WHAT TO PRODUCE: Output all records below verbatim.
^^^^^^^^
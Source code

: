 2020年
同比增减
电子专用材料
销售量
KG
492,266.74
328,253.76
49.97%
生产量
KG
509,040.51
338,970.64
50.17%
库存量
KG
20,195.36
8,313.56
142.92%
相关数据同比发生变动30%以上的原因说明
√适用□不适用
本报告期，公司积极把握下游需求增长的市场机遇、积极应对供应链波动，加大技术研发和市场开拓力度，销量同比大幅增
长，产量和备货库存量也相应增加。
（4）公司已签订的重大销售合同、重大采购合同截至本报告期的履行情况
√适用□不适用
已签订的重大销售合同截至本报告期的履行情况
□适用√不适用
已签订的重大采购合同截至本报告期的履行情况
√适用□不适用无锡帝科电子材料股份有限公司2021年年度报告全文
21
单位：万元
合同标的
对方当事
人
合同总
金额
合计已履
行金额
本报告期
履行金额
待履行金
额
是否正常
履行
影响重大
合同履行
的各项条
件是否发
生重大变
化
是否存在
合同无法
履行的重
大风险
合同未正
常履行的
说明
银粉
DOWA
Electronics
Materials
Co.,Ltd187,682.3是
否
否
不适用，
^^^^^^^^
REPLY TO THE EXERCISE:
Source code

: 2020年
同比增减
电子专用材料
销售量
KG
492,266.74
328,253.76
49.97%
生产量
KG
509,040.51
338,970.64
50.17%
库存量
KG
20,195.36
8,313.56
142.92%
相关数据同比发生变动30%以上的原因说明
√适用□不适用
本报告期，公司积极把握下游需求增长的市场机遇、积极应对供应链波动，加大技术研发和市场开拓力度，销量同比大幅增
长，产量和备货库存量也相应增加。
（4）公司已签订的重大销售合同、重大采购合同截至本报告期的履行情况
√适用□不适用
已签订的重大销售合同截至本报告期的履行情况
□适用√不适用
已签订的重大采购合同截至本报告期的履行情况
√适用□不适用无锡帝科电子材料股份有限公司2021年年度报告全文
21
单位：万元
合同标的
对方当事
人
合同总
金额
合计已履
行金额
本报告期
履行金额
待履行金
额
是否正常
履行
影响重大
合同履行
的各项条
件是否发
生重大变
化
是否存在
合同无法
履行的重
大风险
合同未正
常履行的
说明
银粉
DOWA
Electronics
Materials
Co.,Ltd187,682.3是
否
否
不适用，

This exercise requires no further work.